I have to use a substr I think.
In one table I have a record like:
1MATA0000001891
and in another table I have the records like:
MATA 0000001891
I need to be able to match the second one to the first one and SQL is not my forte yet.
solving your SQL problem.
markjugg on 2006-10-02T19:25:16
For a short term or one-time solution, I would read up on the string parsing and regular expresssions functions in Oracle.
As a general recipe you could parse one version of this string and reconstruct to match against the other. For example, using substr() (in SQL) for string extraction and using "||" to join the result back together. Depending on the actual problem, you may need to use Regex power.

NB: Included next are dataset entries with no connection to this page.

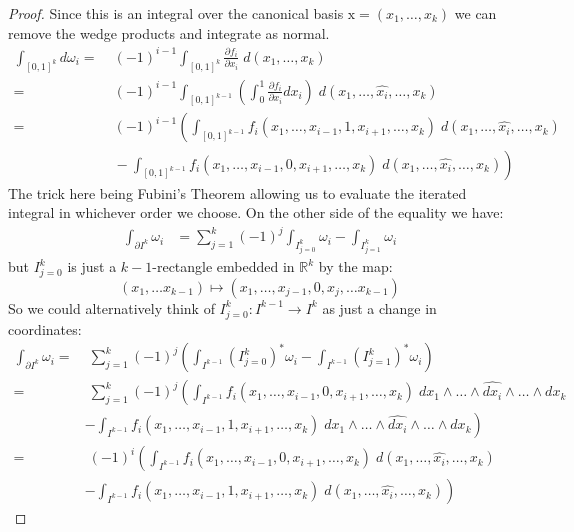\begin{proof}
Since this is an integral over the canonical basis $\text{x} = (x_1, \ldots, x_k)$ we can remove the wedge products and
integrate as normal.
\begin{align*}
	\int_{[0,1]^k} d\omega_i
		=&\; (-1)^{i-1} \int_{[0,1]^k} \frac{\partial f_i}{\partial x_i}\; d(x_1, \ldots, x_k) \\
		=&\; (-1)^{i-1} \int_{[0,1]^{k-1}} \left( \int_0^1 \frac{\partial f_i}{\partial x_i} dx_i \right) 
			\;d(x_1, \ldots, \widehat{x_i}, \ldots, x_k)\\
		=&\; (-1)^{i-1}\left( \int_{[0,1]^{k-1}} f_i(x_1, \ldots, x_{i-1}, 1, x_{i+1}, \ldots, x_k)
			\;d(x_1, \ldots, \widehat{x_i}, \ldots, x_k) \right.\\
		&\;	- \left. \int_{[0,1]^{k-1}} f_i(x_1, \ldots, x_{i-1}, 0, x_{i+1}, \ldots, x_k)
			\;d(x_1, \ldots, \widehat{x_i}, \ldots, x_k) \right)
\end{align*}
The trick here being Fubini's Theorem allowing us to evaluate the iterated integral in whichever order we choose.
On the other side of the equality we have:
\begin{align*}
	\int_{\partial I^k} \omega_i
		&= \sum_{j=1}^k (-1)^j \int_{I^k_{j=0}} \omega_i - \int_{I^k_{j=1}} \omega_i
\end{align*}
but $I^k_{j=0}$ is just a $k-1$-rectangle embedded in $\mathbb{R}^k$ by the map:
\begin{equation*}
	(x_1, \ldots x_{k-1}) \mapsto (x_1, \ldots, x_{j-1}, 0, x_{j}, \ldots x_{k-1})
\end{equation*}
So we could alternatively think of $I^k_{j=0}: I^{k-1} \to I^k$ as just a change in coordinates:
\begin{align*}
	\int_{\partial I^k} \omega_i 
		=&\; \sum_{j=1}^k (-1)^j 
			\left(\int_{I^{k-1}} (I^k_{j=0})^*\omega_i - \int_{I^{k-1}} (I^k_{j=1})^* \omega_i \right) \\
		=&\; \sum_{j=1}^k (-1)^j 
			\left(\int_{I^{k-1}} f_i (x_1, \ldots, x_{i-1}, 0, x_{i+1}, \ldots, x_k)
				\;dx_1 \wedge \ldots \wedge \widehat{dx_i} \wedge  \ldots \wedge dx_k \right. \\
		&	\left. - \int_{I^{k-1}} f_i (x_1, \ldots, x_{i-1}, 1, x_{i+1}, \ldots, x_k)
				\;dx_1 \wedge \ldots \wedge \widehat{dx_i} \wedge  \ldots \wedge dx_k \right)\\
		=&\; (-1)^i \left(\int_{I^{k-1}} f_i (x_1, \ldots, x_{i-1}, 0, x_{i+1}, \ldots, x_k)
				\;d(x_1, \ldots,\widehat{x_i},  \ldots, x_k) \right. \\
		&	\left. - \int_{I^{k-1}} f_i (x_1, \ldots, x_{i-1}, 1, x_{i+1}, \ldots, x_k)
				\;d(x_1, \ldots,\widehat{x_i},  \ldots, x_k) \right)
\end{align*}




\end{proof}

For a longer term solution, it would be ideal to normalize that data in database, and store it in ideal formats in both places.
An intermediate solution might be to create a view that appears to do that, while leaving the difference intact, for now.
Mark
Re:solving your SQL problem.
sigzero on 2006-10-03T00:32:34
Unfortunately I cannot change the database. They did wondeful things with it. Only using CHAR even if it was a DATE and it is ALL padded with spaces. If the data is 8 characters long in a 10 charater field then I get 2 padded spaces. I have rtrim() all over the place. It sucks.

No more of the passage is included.